Re: [Qemu-devel] Re: [PATCH 2/3] virtio network device

2007-12-17 Thread Rusty Russell
On Wednesday 12 December 2007 12:40:43 Anthony Liguori wrote:
 Rusty Russell wrote:
  On Sunday 09 December 2007 09:02:48 Anthony Liguori wrote:
  If QEMU ever got true SMP support, then virtio would not work as it
  requires 16-bit atomic writes which AFAIK is not possible on a number of
  non-x86 architectures.
 
  Hmm?  Where is this requirement coming from?
 
  I think everyone should stop using the word atomic in virtio
  discussions; it's confusing.

 The virtio ring queue indices are 16-bit and are readable to one end
 while writable on the other end.  To ensure that this can be done in a
 lock-less way, it's necessary to atomically update the index.  Atomic is
 the right word here because if the 16-bit write gets converted into two
 8-bit writes, then very bad things could happen with SMP.

Of course, but that's insane.  Your assertion that it's not possible on a 
number of non-x86 architectures is what I'm questioning here.  You're 
confusing the inability of architectures to atomically *modify* a 16 bit 
value and our requirement, where even if you found an architecture which 
couldn't do 16 bit writes, you can do it as a 32 bit write.

Hope that clarifies,
Rusty.




Re: [Qemu-devel] Re: [PATCH 2/3] virtio network device

2007-12-11 Thread Rusty Russell
On Sunday 09 December 2007 09:02:48 Anthony Liguori wrote:
 If QEMU ever got true SMP support, then virtio would not work as it
 requires 16-bit atomic writes which AFAIK is not possible on a number of
 non-x86 architectures.

Hmm?  Where is this requirement coming from?

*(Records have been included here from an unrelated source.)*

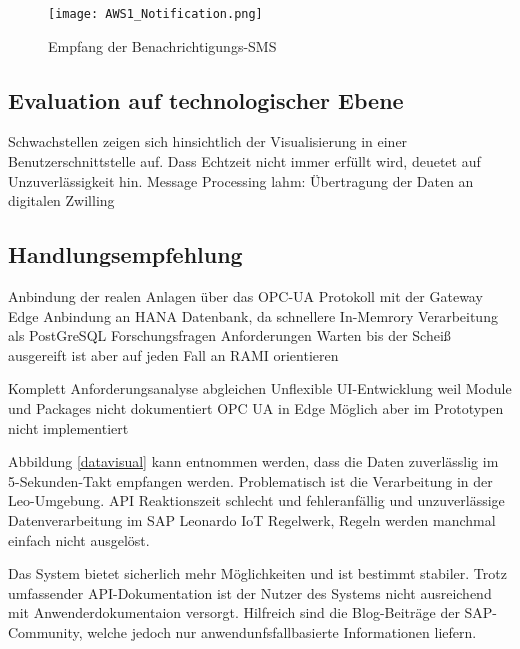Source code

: \begin{figure}[ht]
    \centering
    \texttt{[image: AWS1\_Notification.png]}
    \caption{Empfang der Benachrichtigungs-SMS}
    \label{awsnoti}
\end{figure}

\subsection{Evaluation auf technologischer Ebene}
Schwachstellen zeigen sich hinsichtlich der Visualisierung in einer Benutzerschnittstelle auf.  
Dass Echtzeit nicht immer erfüllt wird, deuetet auf Unzuverlässigkeit hin.
Message Processing lahm: Übertragung der Daten an digitalen Zwilling
\subsection{Handlungsempfehlung}
Anbindung der realen Anlagen über das OPC-UA Protokoll mit der Gateway Edge
Anbindung an HANA Datenbank, da schnellere In-Memrory Verarbeitung als PostGreSQL
Forschungsfragen
Anforderungen
Warten bis der Scheiß ausgereift ist aber auf jeden Fall an RAMI orientieren


Komplett Anforderungsanalyse abgleichen
Unflexible UI-Entwicklung weil Module und Packages nicht dokumentiert
OPC UA in Edge Möglich aber im Prototypen nicht implementiert

Abbildung \ref{datavisual} kann entnommen werden, dass die Daten zuverlässlig im 5-Sekunden-Takt empfangen werden. Problematisch ist die Verarbeitung in der Leo-Umgebung.
API Reaktionszeit schlecht und fehleranfällig und unzuverlässige Datenverarbeitung im SAP Leonardo IoT Regelwerk,
Regeln werden manchmal einfach nicht ausgelöst.


Das System bietet sicherlich mehr Möglichkeiten und ist bestimmt stabiler. Trotz umfassender API-Dokumentation ist der Nutzer des Systems nicht ausreichend mit Anwenderdokumentaion versorgt. Hilfreich sind die Blog-Beiträge der SAP-Community, welche jedoch nur anwendunfsfallbasierte Informationen liefern.
\newpage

I think everyone should stop using the word atomic in virtio discussions; 
it's confusing.

Rusty.




Re: [Qemu-devel] Re: [PATCH 2/3] virtio network device

2007-12-11 Thread Anthony Liguori

Rusty Russell wrote:

On Sunday 09 December 2007 09:02:48 Anthony Liguori wrote:
  

If QEMU ever got true SMP support, then virtio would not work as it
requires 16-bit atomic writes which AFAIK is not possible on a number of
non-x86 architectures.



Hmm?  Where is this requirement coming from?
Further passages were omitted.